Glimmers of economic growth hope peep through recession in France
PARIS - Agence France-Presse
The Bank of France’s 0.1 percent growth estimation for the French economy in the third quarter is in line with the French President François Hollande’s remarks that were confident about a recovery. REUTERS photo
A glimmer of hope that France may edge out of recession in the next three months came from the central bank on Aug. 7, the day after President Francois Hollande repeated that recovery was on the way.The Bank of France said in a first estimate that the economy, which is stumbling along just below the line between recession and expansion, was set to edge into growth of 0.1 percent in the third quarter of the year.
The overall picture for France is mixed but appears to be trailing the trend in the eurozone and Britain. The latest forecast, coupled with some other recent signs, is broadly in line with data showing that the eurozone is emerging from recession.
But some commentators, pointing to record high unemployment, scoffed when Hollande said on July 14 that for France the recovery “is here”.
And on Aug. 5, the International Monetary Fund said that France was heading to end the year in a recession of 0.2 percent, struggling in to growth of 0.8 percent next year.
However, the government is still forecasting that this year the economy will grow by 0.1 percent, even though the statistics agency INSEE predicts a 0.1 percent contraction.
Earlier this week, a leading indicator showed that shrinkage of business activity was now running at the slowest pace for 17 months. “There is something happening,” Hollande said Tuesday.
But France is struggling on several fronts, notably to reduce its public deficit and debt, and to raise the competitive position of industry in a drive to reduce a big structural trade deficit. A trade deficit is a drag on growth in an economy while a surplus boosts output.
France has made a commitment to the European Union to reduce its public deficit to within the ceiling of 3.0 percent of output, but was heading to miss that target for this year and has been given a two-year extension on condition that it pursue deep reforms.
The IMF said on Aug. 5 that France should slow the pace of budget correction, and shift to cutting state spending from raising taxes.
Praising budget action in the last two years, and recent reforms to raise competitiveness, the fund warned however that the public deficit was likely to be 3.9 percent of gross domestic product this year.
Unemployment problem
The government is forecasting a deficit of 3.7 percent, although last week Finance Minister Pierre Moscovici hinted that it might turn out higher.
Meanwhile on Aug. 7, the customs service reported that the trade balance showed a deficit of 4.4 billion euros ($5.8 billion) in June, the smallest deficit since July 2010. But the main reason for this improvement was a fall in imports of hydrocarbons.
In the first six months of the year the balance showed a deficit of 29.9 billion euros, the first time it was less than 30 billion euros since 2010, Trade Minister Nicole Bricq said.

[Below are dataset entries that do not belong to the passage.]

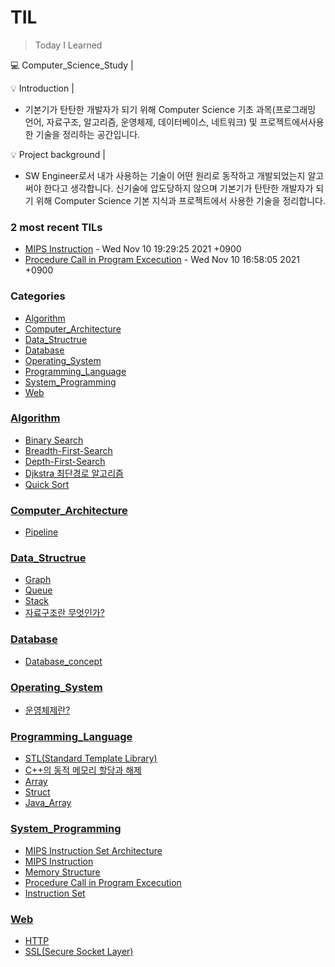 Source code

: # TIL
> Today I Learned

💻 Computer_Science_Study |


💡 Introduction |
- 기본기가 탄탄한 개발자가 되기 위해 Computer Science 기초 과목(프로그래밍 언어, 자료구조, 알고리즘, 운영체제, 데이터베이스, 네트워크) 및 프로젝트에서사용한 기술을 정리하는 공간입니다.

💡 Project background |
- SW Engineer로서 내가 사용하는 기술이 어떤 원리로 동작하고 개발되었는지 알고 써야 한다고 생각합니다. 신기술에 압도당하지 않으며 기본기가 탄탄한 개발자가 되기 위해 Computer Science 기본 지식과 프로젝트에서 사용한 기술을 정리합니다.


### 2 most recent TILs

- [MIPS Instruction](System_Programming/MIPS_instructions.md) - Wed Nov 10 19:29:25 2021 +0900
- [Procedure Call in Program Excecution](System_Programming/Procedure_Call_In_Program_Excecution.md) - Wed Nov 10 16:58:05 2021 +0900

### Categories

- [Algorithm](#Algorithm)
- [Computer_Architecture](#Computer_Architecture)
- [Data_Structrue](#Data_Structrue)
- [Database](#Database)
- [Operating_System](#Operating_System)
- [Programming_Language](#Programming_Language)
- [System_Programming](#System_Programming)
- [Web](#Web)

### [Algorithm](#Algorithm)
- [Binary Search](Algorithm/Binary_Search.md)
- [Breadth-First-Search](Algorithm/Breadth-First-Search.md)
- [Depth-First-Search](Algorithm/Depth-First_Search.md)
- [Djkstra 최단경로 알고리즘](Algorithm/Dijkstra.md)
- [Quick Sort](Algorithm/Quick_Sort.md)

### [Computer_Architecture](#Computer_Architecture)
- [Pipeline](Computer_Architecture/pipeline.md)

### [Data_Structrue](#Data_Structrue)
- [Graph](Data_Structrue/Graph.md)
- [Queue](Data_Structrue/Queue.md)
- [Stack](Data_Structrue/Stack.md)
- [자료구조란 무엇인가?](Data_Structrue/What_Is_Data_Structure.md)

### [Database](#Database)
- [Database_concept](Database/Database_concept.md)

### [Operating_System](#Operating_System)
- [운영체제란?](Operating_System/Operating_System_Concept_Functions.md)

### [Programming_Language](#Programming_Language)
- [STL(Standard Template Library)](Programming_Language/C++_STL.md)
- [C++의 동적 메모리 할당과 해제](Programming_Language/C++_dynamic_memory_allocation.md)
- [Array](Programming_Language/C_Array.md)
- [Struct](Programming_Language/C_Struct.md)
- [Java_Array](Programming_Language/Java_Array.md)

### [System_Programming](#System_Programming)
- [MIPS Instruction Set Architecture](System_Programming/MIPS_instruction_set.md)
- [MIPS Instruction](System_Programming/MIPS_instructions.md)
- [Memory Structure](System_Programming/Memory_Structure.md)
- [Procedure Call in Program Excecution](System_Programming/Procedure_Call_In_Program_Excecution.md)
- [Instruction Set](System_Programming/about_ISA.md)

### [Web](#Web)
- [HTTP](Web/HTTP_basic.md)
- [SSL(Secure Socket Layer)](Web/SSL_HTTPS.md)

[1]: https://simonwillison.net/2020/Apr/20/self-rewriting-readme/
[2]: https://github.com/jbranchaud/til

France can hope to be drawn forward by the eurozone and particularly by the biggest eurozone economy Germany which has withstood gloom elsewhere in Europe. Recent EU Eurostat data showed that the eurozone sharply increased its trade surplus in May, largely driven by Germany’s export performance. The surplus for May was more than double the 6.6 billion recorded in May 2012.
A critical problem in France is high unemployment, and many economists are sceptical that Hollande will be able to deliver on his promise to reverse the upward trend by the end of this year.
In June, the number of jobseekers in France rose to a record of 3.28 million, marking an 11.2-percent leap year-on-year and the 26th monthly increase in a row.
“We think that it will be much longer than five months before unemployment starts to fall,” senior European economist Jennifer McKeown at Capital Economics commented.
“This is unlikely to happen until GDP growth has reached 1.7 percent, which even the government’s rosy forecasts suggest will not happen until late next year.”